Copy each line of the data beneath in which the word "Getting" appears.
[Opening Data shown section]
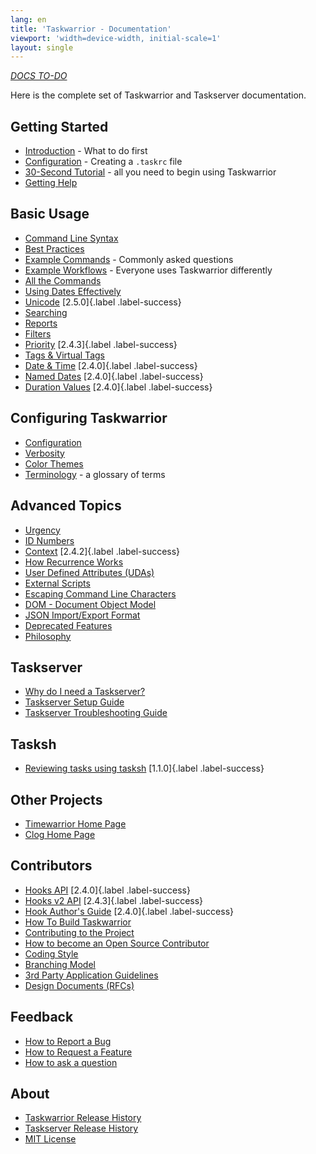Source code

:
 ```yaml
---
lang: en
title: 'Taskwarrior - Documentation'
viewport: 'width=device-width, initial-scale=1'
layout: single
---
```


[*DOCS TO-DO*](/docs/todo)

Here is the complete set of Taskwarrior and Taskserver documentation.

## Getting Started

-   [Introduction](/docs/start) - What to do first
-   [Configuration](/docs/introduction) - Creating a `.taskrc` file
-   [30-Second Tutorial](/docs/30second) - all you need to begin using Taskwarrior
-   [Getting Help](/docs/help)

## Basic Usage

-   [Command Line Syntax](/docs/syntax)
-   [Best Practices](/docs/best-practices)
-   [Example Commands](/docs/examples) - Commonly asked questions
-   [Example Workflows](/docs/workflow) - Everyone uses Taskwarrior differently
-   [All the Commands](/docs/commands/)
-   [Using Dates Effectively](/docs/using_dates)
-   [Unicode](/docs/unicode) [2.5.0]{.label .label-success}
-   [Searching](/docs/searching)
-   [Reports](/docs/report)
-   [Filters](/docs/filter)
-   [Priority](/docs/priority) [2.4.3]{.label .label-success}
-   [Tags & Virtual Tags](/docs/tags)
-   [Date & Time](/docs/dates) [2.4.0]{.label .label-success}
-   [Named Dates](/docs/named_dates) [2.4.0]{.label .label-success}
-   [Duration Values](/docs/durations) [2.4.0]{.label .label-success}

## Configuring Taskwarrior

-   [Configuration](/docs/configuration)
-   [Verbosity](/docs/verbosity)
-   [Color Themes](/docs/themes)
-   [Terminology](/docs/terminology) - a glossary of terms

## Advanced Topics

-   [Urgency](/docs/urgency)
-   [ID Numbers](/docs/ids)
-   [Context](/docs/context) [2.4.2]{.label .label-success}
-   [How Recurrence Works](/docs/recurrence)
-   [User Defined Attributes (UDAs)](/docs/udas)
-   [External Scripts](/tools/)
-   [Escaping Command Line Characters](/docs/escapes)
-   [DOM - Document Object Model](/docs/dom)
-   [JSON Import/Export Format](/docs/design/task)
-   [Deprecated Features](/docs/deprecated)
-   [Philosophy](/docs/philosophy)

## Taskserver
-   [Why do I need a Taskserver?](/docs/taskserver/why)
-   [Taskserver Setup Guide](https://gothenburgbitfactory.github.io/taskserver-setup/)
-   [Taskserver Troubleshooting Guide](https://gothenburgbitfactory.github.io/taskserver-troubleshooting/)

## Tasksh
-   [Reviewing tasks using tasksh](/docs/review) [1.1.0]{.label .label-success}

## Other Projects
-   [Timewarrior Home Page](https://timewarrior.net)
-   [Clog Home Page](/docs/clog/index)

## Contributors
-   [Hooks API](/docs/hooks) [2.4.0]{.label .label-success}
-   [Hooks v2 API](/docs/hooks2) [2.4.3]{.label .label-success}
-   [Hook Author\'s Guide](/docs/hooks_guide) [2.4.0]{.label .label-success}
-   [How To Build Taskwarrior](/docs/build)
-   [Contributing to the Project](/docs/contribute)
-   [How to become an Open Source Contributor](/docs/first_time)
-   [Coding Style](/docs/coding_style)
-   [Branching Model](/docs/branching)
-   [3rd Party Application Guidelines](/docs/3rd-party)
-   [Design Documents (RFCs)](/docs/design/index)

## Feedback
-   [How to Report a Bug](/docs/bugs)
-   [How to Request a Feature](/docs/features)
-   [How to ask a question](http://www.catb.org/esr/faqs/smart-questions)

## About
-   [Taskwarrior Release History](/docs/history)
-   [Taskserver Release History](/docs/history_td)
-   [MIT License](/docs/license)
[Closing Data shown section]
Exercise response:
## Getting Started
-   [Getting Help](/docs/help)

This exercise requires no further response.